Portugal é um país que existe há muito tempo, tem uma presença significativa e bem marcada no seio da humanidade e que indiscutivelmente tem problemas que exigem solução. Esses problemas são os portugueses que sofrem, que os causam, são aqueles que fazem parte da nossa identidade. É necessário conhecer a realidade onde se vive. Qual é a nossa realidade? Portugal é um país médio, tem as fronteiras estáveis e um povo homogéneo e coeso, pelo que tem um valor enorme na estabilidade e sobrevivência do nosso povo.Muitas pessoas perante a evidência negam a possibilidade de sermos ricos, pela óbvia presença da pobreza entre nós, em particular devido à recessão. Como se pode ser rico no meio de tanta miséria?Todos os países teem pobreza e até nos mais ricos existe crises. Verifica -se em todos os países do mundo a vivência de pessoas com grandes dificuldades. Nas últimas décadas convencionou -se que Portugal está na cauda da Europa. No entanto, o nosso crescimento relativo face à média do produto europeu avançou 35% ao fim de 12 anos. De 1986 a 1996, o crescimento económico e a melhoria social foram significativos. Mas a 1 de Maio de 2004, quando entraram 10 países mais pobres que Portugal, a 1 de Janeiro de 2007, com mais dois e a 1 de Julho de 2013 com mais um, Portugal foi colocado numa posição desvantajosa. A disparidade de rendimentos e as desigualdades em Portugal, são conceitos difíceis de medir e avaliar. É muito difícil ter uma opinião clara àcerca do impacto social de um choque como a crise de 2008 a 2014. A recessão afetou sobretudo a classe média, inicialmente pela recessão económica, depois pelos cortes orçamentais.Portugal está sempre no fundo das tabelas da desigualdade da União Europeia.Se Portugal é desigual, quais os grupos que mais sofrem com esta desigualdade? É  nos estratos mais pobres e na classe média.
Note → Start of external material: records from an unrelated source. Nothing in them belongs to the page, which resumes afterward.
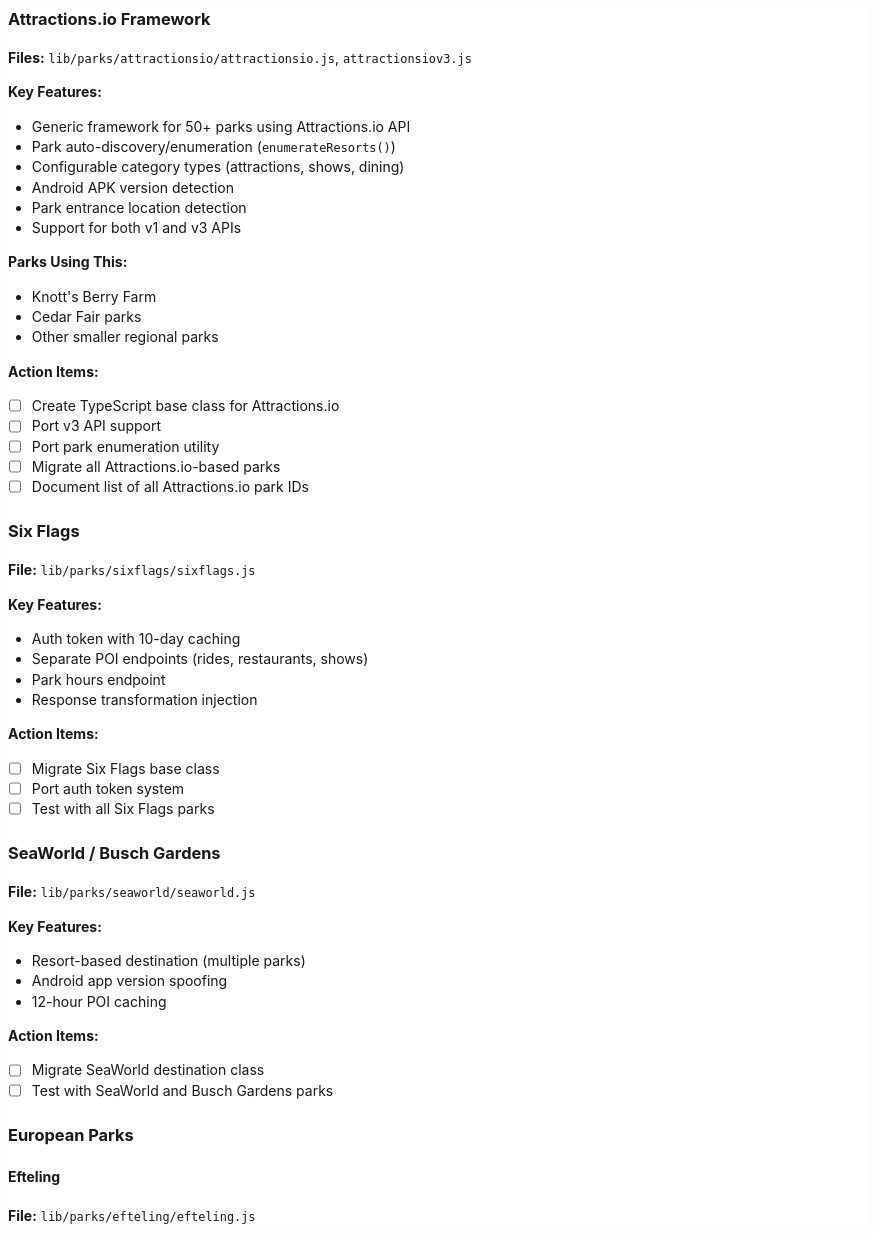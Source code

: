 ### Attractions.io Framework

**Files:** `lib/parks/attractionsio/attractionsio.js`, `attractionsiov3.js`

**Key Features:**
- Generic framework for 50+ parks using Attractions.io API
- Park auto-discovery/enumeration (`enumerateResorts()`)
- Configurable category types (attractions, shows, dining)
- Android APK version detection
- Park entrance location detection
- Support for both v1 and v3 APIs

**Parks Using This:**
- Knott's Berry Farm
- Cedar Fair parks
- Other smaller regional parks

**Action Items:**
- [ ] Create TypeScript base class for Attractions.io
- [ ] Port v3 API support
- [ ] Port park enumeration utility
- [ ] Migrate all Attractions.io-based parks
- [ ] Document list of all Attractions.io park IDs

### Six Flags

**File:** `lib/parks/sixflags/sixflags.js`

**Key Features:**
- Auth token with 10-day caching
- Separate POI endpoints (rides, restaurants, shows)
- Park hours endpoint
- Response transformation injection

**Action Items:**
- [ ] Migrate Six Flags base class
- [ ] Port auth token system
- [ ] Test with all Six Flags parks

### SeaWorld / Busch Gardens

**File:** `lib/parks/seaworld/seaworld.js`

**Key Features:**
- Resort-based destination (multiple parks)
- Android app version spoofing
- 12-hour POI caching

**Action Items:**
- [ ] Migrate SeaWorld destination class
- [ ] Test with SeaWorld and Busch Gardens parks

### European Parks

#### Efteling
**File:** `lib/parks/efteling/efteling.js`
Também as pensões recebidas pelos idosos mais pobres absorveram quase todos os choques económicos, enquanto as transferências sociais mantiveram a sua influência. Portugal tem uma estrutura social que sofre de forte desigualdade, sendo os mais idosos a classe mais desprotegida. A realidade de Portugal é aquela que todos nós vivemos  na recente crise. Perante tal colapso, os políticos nacionais e europeus envolveram -se numas terríveis discussões e teorias. Os cidadãos portugueses resolveram a sua vida: uns emigraram, outros reformaram-se, outros mudaram a sua atividade.Todos mudaram de vida. 
O tempo passa inexoravelmente, um momento de cada vez. O que fica? Aquilo que permanece em nós de quem mais passamos o nosso tempo: o conhecimento, a cultura, a educação, os valores.Portugal será compreendido e os seus problemas terão solução se existir solidariedade entre os cidadãos.